- [Work instruction]:
Strip the pictures, then copy the remaining data exactly as it stands.

[Document images with source code]
● ● ● ●

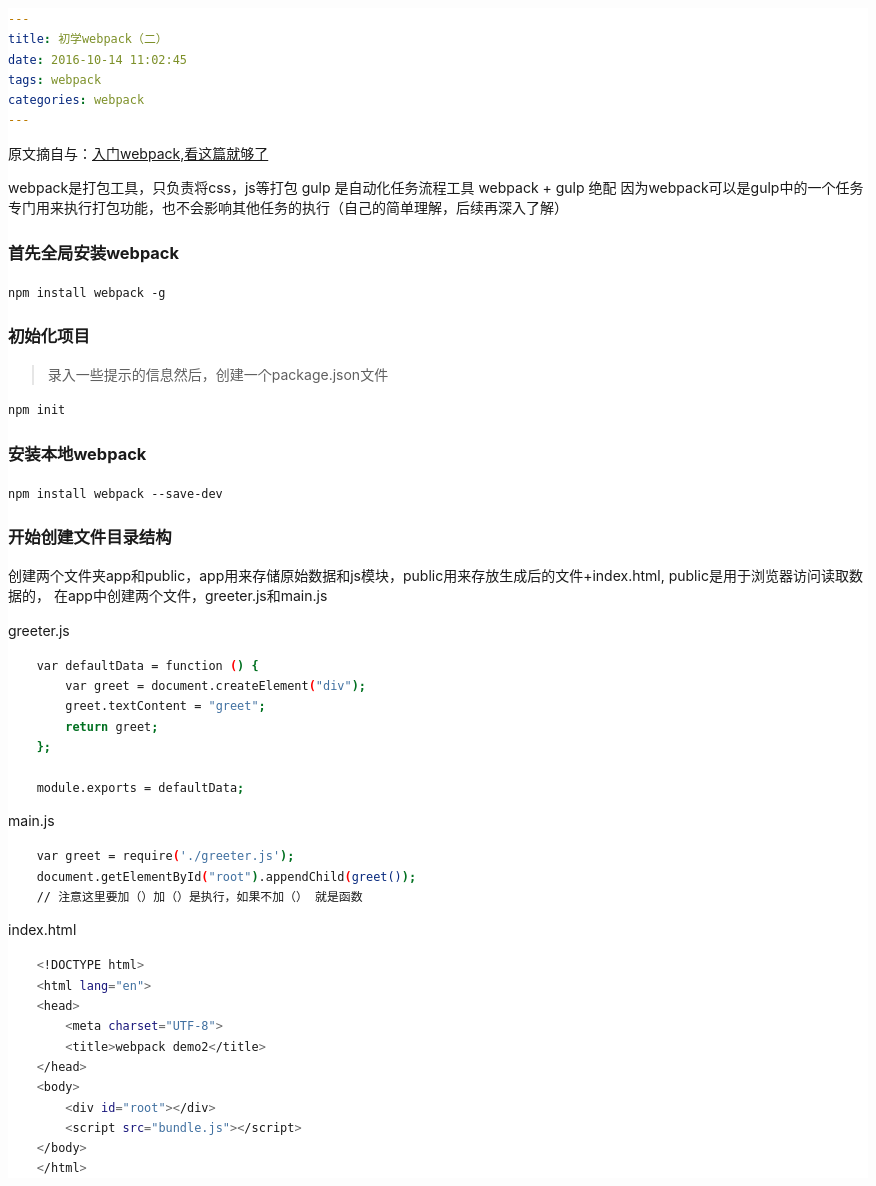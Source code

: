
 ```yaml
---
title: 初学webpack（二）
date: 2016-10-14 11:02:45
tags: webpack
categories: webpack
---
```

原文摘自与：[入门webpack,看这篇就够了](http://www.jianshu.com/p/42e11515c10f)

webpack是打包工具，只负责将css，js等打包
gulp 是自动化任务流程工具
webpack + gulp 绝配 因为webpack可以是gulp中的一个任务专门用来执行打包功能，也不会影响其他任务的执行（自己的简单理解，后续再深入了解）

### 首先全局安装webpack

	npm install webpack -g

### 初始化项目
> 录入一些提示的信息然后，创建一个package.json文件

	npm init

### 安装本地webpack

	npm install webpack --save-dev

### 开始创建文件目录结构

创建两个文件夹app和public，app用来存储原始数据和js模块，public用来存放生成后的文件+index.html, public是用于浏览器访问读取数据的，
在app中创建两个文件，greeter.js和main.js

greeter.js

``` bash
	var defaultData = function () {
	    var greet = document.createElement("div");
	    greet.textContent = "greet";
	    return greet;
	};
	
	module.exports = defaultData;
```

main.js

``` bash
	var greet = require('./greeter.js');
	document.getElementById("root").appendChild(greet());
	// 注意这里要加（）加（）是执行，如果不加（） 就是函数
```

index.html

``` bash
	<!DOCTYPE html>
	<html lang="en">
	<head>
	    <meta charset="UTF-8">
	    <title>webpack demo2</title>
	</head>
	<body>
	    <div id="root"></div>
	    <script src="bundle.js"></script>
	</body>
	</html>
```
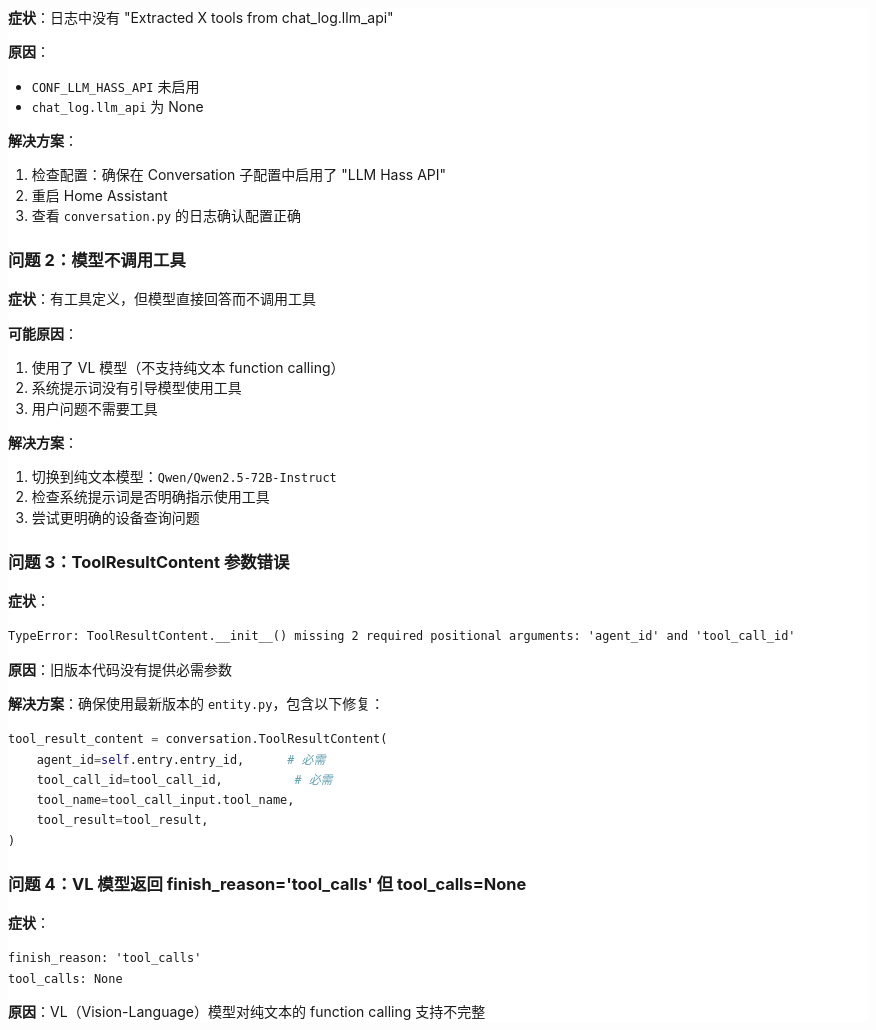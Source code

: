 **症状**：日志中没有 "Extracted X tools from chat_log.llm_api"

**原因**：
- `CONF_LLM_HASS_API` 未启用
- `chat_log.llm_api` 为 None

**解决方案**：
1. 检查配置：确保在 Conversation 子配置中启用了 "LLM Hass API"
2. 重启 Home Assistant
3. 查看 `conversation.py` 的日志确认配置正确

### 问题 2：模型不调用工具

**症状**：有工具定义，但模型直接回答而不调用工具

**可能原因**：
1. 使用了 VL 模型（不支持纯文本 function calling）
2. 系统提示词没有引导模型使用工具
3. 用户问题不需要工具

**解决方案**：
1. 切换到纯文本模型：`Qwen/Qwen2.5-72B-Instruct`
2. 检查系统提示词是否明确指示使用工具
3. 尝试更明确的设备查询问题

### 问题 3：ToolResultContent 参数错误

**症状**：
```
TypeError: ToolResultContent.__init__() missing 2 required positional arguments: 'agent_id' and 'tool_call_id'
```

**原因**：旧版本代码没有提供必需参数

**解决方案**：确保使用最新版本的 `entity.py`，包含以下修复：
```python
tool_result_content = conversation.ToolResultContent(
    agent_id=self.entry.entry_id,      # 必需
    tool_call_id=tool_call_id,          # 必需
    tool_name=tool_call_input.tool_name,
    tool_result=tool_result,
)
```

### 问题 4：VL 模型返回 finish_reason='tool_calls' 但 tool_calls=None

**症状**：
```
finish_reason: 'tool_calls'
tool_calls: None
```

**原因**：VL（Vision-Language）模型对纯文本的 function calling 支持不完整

● ● ● ●

- [Solution below]:
Source code

:
 ```yaml
---
title: 初学webpack（二）
date: 2016-10-14 11:02:45
tags: webpack
categories: webpack
---
```

原文摘自与：[入门webpack,看这篇就够了](http://www.jianshu.com/p/42e11515c10f)

webpack是打包工具，只负责将css，js等打包
gulp 是自动化任务流程工具
webpack + gulp 绝配 因为webpack可以是gulp中的一个任务专门用来执行打包功能，也不会影响其他任务的执行（自己的简单理解，后续再深入了解）

### 首先全局安装webpack

	npm install webpack -g

### 初始化项目
> 录入一些提示的信息然后，创建一个package.json文件

	npm init

### 安装本地webpack

	npm install webpack --save-dev

### 开始创建文件目录结构

创建两个文件夹app和public，app用来存储原始数据和js模块，public用来存放生成后的文件+index.html, public是用于浏览器访问读取数据的，
在app中创建两个文件，greeter.js和main.js

greeter.js

``` bash
	var defaultData = function () {
	    var greet = document.createElement("div");
	    greet.textContent = "greet";
	    return greet;
	};
	
	module.exports = defaultData;
```

main.js

``` bash
	var greet = require('./greeter.js');
	document.getElementById("root").appendChild(greet());
	// 注意这里要加（）加（）是执行，如果不加（） 就是函数
```

index.html

``` bash
	<!DOCTYPE html>
	<html lang="en">
	<head>
	    <meta charset="UTF-8">
	    <title>webpack demo2</title>
	</head>
	<body>
	    <div id="root"></div>
	    <script src="bundle.js"></script>
	</body>
	</html>
```
Source code

: **症状**：日志中没有 "Extracted X tools from chat_log.llm_api"

**原因**：
- `CONF_LLM_HASS_API` 未启用
- `chat_log.llm_api` 为 None

**解决方案**：
1. 检查配置：确保在 Conversation 子配置中启用了 "LLM Hass API"
2. 重启 Home Assistant
3. 查看 `conversation.py` 的日志确认配置正确

### 问题 2：模型不调用工具

**症状**：有工具定义，但模型直接回答而不调用工具

**可能原因**：
1. 使用了 VL 模型（不支持纯文本 function calling）
2. 系统提示词没有引导模型使用工具
3. 用户问题不需要工具

**解决方案**：
1. 切换到纯文本模型：`Qwen/Qwen2.5-72B-Instruct`
2. 检查系统提示词是否明确指示使用工具
3. 尝试更明确的设备查询问题

### 问题 3：ToolResultContent 参数错误

**症状**：
```
TypeError: ToolResultContent.__init__() missing 2 required positional arguments: 'agent_id' and 'tool_call_id'
```

**原因**：旧版本代码没有提供必需参数

**解决方案**：确保使用最新版本的 `entity.py`，包含以下修复：
```python
tool_result_content = conversation.ToolResultContent(
    agent_id=self.entry.entry_id,      # 必需
    tool_call_id=tool_call_id,          # 必需
    tool_name=tool_call_input.tool_name,
    tool_result=tool_result,
)
```

### 问题 4：VL 模型返回 finish_reason='tool_calls' 但 tool_calls=None

**症状**：
```
finish_reason: 'tool_calls'
tool_calls: None
```

**原因**：VL（Vision-Language）模型对纯文本的 function calling 支持不完整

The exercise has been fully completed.